Repeat each record below exactly, omitting whatever pictures appear in it.

─── DATASET EXTRACT ───

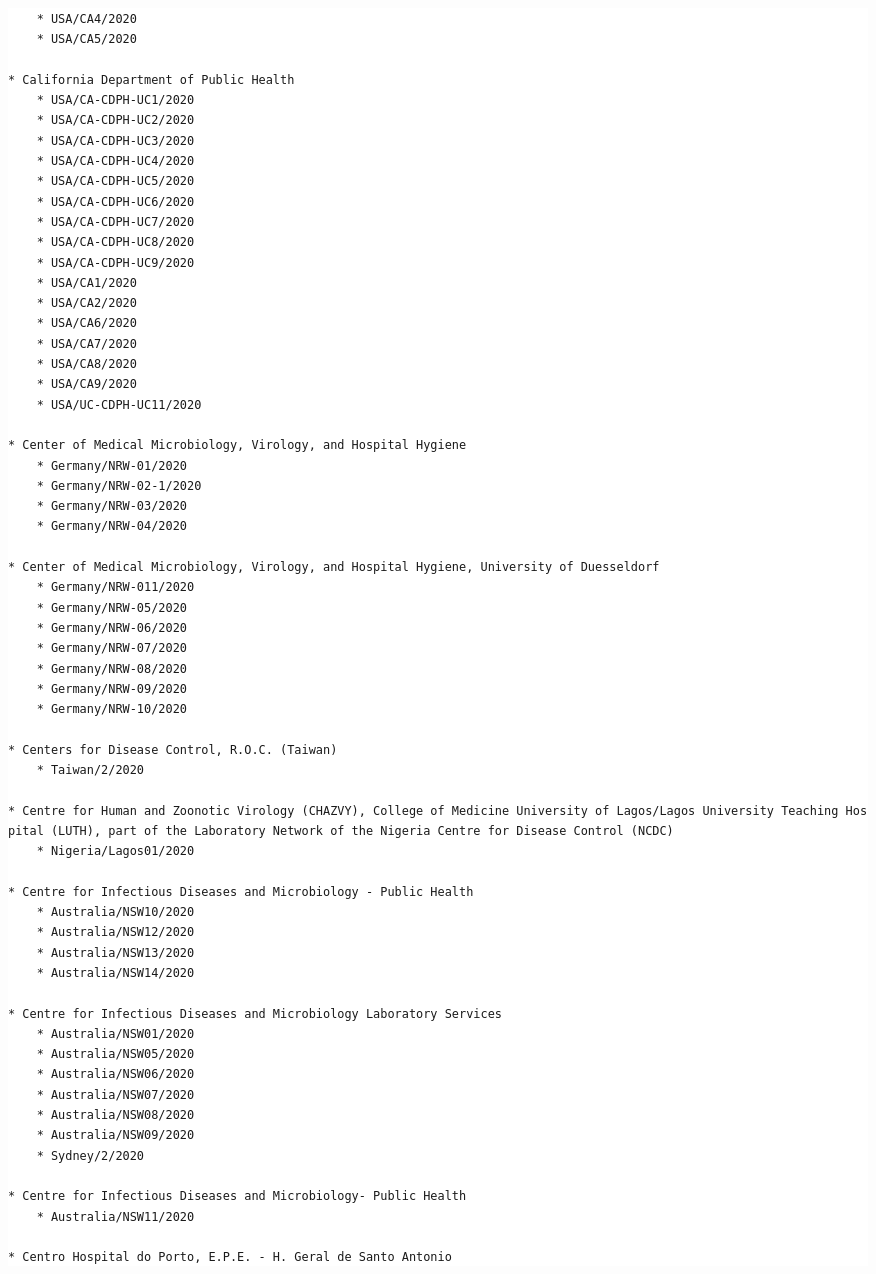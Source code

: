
 ```auspiceMainDisplayMarkdown
	* USA/CA4/2020
	* USA/CA5/2020

* California Department of Public Health
	* USA/CA-CDPH-UC1/2020
	* USA/CA-CDPH-UC2/2020
	* USA/CA-CDPH-UC3/2020
	* USA/CA-CDPH-UC4/2020
	* USA/CA-CDPH-UC5/2020
	* USA/CA-CDPH-UC6/2020
	* USA/CA-CDPH-UC7/2020
	* USA/CA-CDPH-UC8/2020
	* USA/CA-CDPH-UC9/2020
	* USA/CA1/2020
	* USA/CA2/2020
	* USA/CA6/2020
	* USA/CA7/2020
	* USA/CA8/2020
	* USA/CA9/2020
	* USA/UC-CDPH-UC11/2020

* Center of Medical Microbiology, Virology, and Hospital Hygiene
	* Germany/NRW-01/2020
	* Germany/NRW-02-1/2020
	* Germany/NRW-03/2020
	* Germany/NRW-04/2020

* Center of Medical Microbiology, Virology, and Hospital Hygiene, University of Duesseldorf
	* Germany/NRW-011/2020
	* Germany/NRW-05/2020
	* Germany/NRW-06/2020
	* Germany/NRW-07/2020
	* Germany/NRW-08/2020
	* Germany/NRW-09/2020
	* Germany/NRW-10/2020

* Centers for Disease Control, R.O.C. (Taiwan)
	* Taiwan/2/2020

* Centre for Human and Zoonotic Virology (CHAZVY), College of Medicine University of Lagos/Lagos University Teaching Hospital (LUTH), part of the Laboratory Network of the Nigeria Centre for Disease Control (NCDC)
	* Nigeria/Lagos01/2020

* Centre for Infectious Diseases and Microbiology - Public Health
	* Australia/NSW10/2020
	* Australia/NSW12/2020
	* Australia/NSW13/2020
	* Australia/NSW14/2020

* Centre for Infectious Diseases and Microbiology Laboratory Services
	* Australia/NSW01/2020
	* Australia/NSW05/2020
	* Australia/NSW06/2020
	* Australia/NSW07/2020
	* Australia/NSW08/2020
	* Australia/NSW09/2020
	* Sydney/2/2020

* Centre for Infectious Diseases and Microbiology- Public Health
	* Australia/NSW11/2020

* Centro Hospital do Porto, E.P.E. - H. Geral de Santo Antonio
```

───

ANSWER TO THIS PROBLEM
Source code

:
 ```auspiceMainDisplayMarkdown
	* USA/CA4/2020
	* USA/CA5/2020

* California Department of Public Health
	* USA/CA-CDPH-UC1/2020
	* USA/CA-CDPH-UC2/2020
	* USA/CA-CDPH-UC3/2020
	* USA/CA-CDPH-UC4/2020
	* USA/CA-CDPH-UC5/2020
	* USA/CA-CDPH-UC6/2020
	* USA/CA-CDPH-UC7/2020
	* USA/CA-CDPH-UC8/2020
	* USA/CA-CDPH-UC9/2020
	* USA/CA1/2020
	* USA/CA2/2020
	* USA/CA6/2020
	* USA/CA7/2020
	* USA/CA8/2020
	* USA/CA9/2020
	* USA/UC-CDPH-UC11/2020

* Center of Medical Microbiology, Virology, and Hospital Hygiene
	* Germany/NRW-01/2020
	* Germany/NRW-02-1/2020
	* Germany/NRW-03/2020
	* Germany/NRW-04/2020

* Center of Medical Microbiology, Virology, and Hospital Hygiene, University of Duesseldorf
	* Germany/NRW-011/2020
	* Germany/NRW-05/2020
	* Germany/NRW-06/2020
	* Germany/NRW-07/2020
	* Germany/NRW-08/2020
	* Germany/NRW-09/2020
	* Germany/NRW-10/2020

* Centers for Disease Control, R.O.C. (Taiwan)
	* Taiwan/2/2020

* Centre for Human and Zoonotic Virology (CHAZVY), College of Medicine University of Lagos/Lagos University Teaching Hospital (LUTH), part of the Laboratory Network of the Nigeria Centre for Disease Control (NCDC)
	* Nigeria/Lagos01/2020

* Centre for Infectious Diseases and Microbiology - Public Health
	* Australia/NSW10/2020
	* Australia/NSW12/2020
	* Australia/NSW13/2020
	* Australia/NSW14/2020

* Centre for Infectious Diseases and Microbiology Laboratory Services
	* Australia/NSW01/2020
	* Australia/NSW05/2020
	* Australia/NSW06/2020
	* Australia/NSW07/2020
	* Australia/NSW08/2020
	* Australia/NSW09/2020
	* Sydney/2/2020

* Centre for Infectious Diseases and Microbiology- Public Health
	* Australia/NSW11/2020

* Centro Hospital do Porto, E.P.E. - H. Geral de Santo Antonio
```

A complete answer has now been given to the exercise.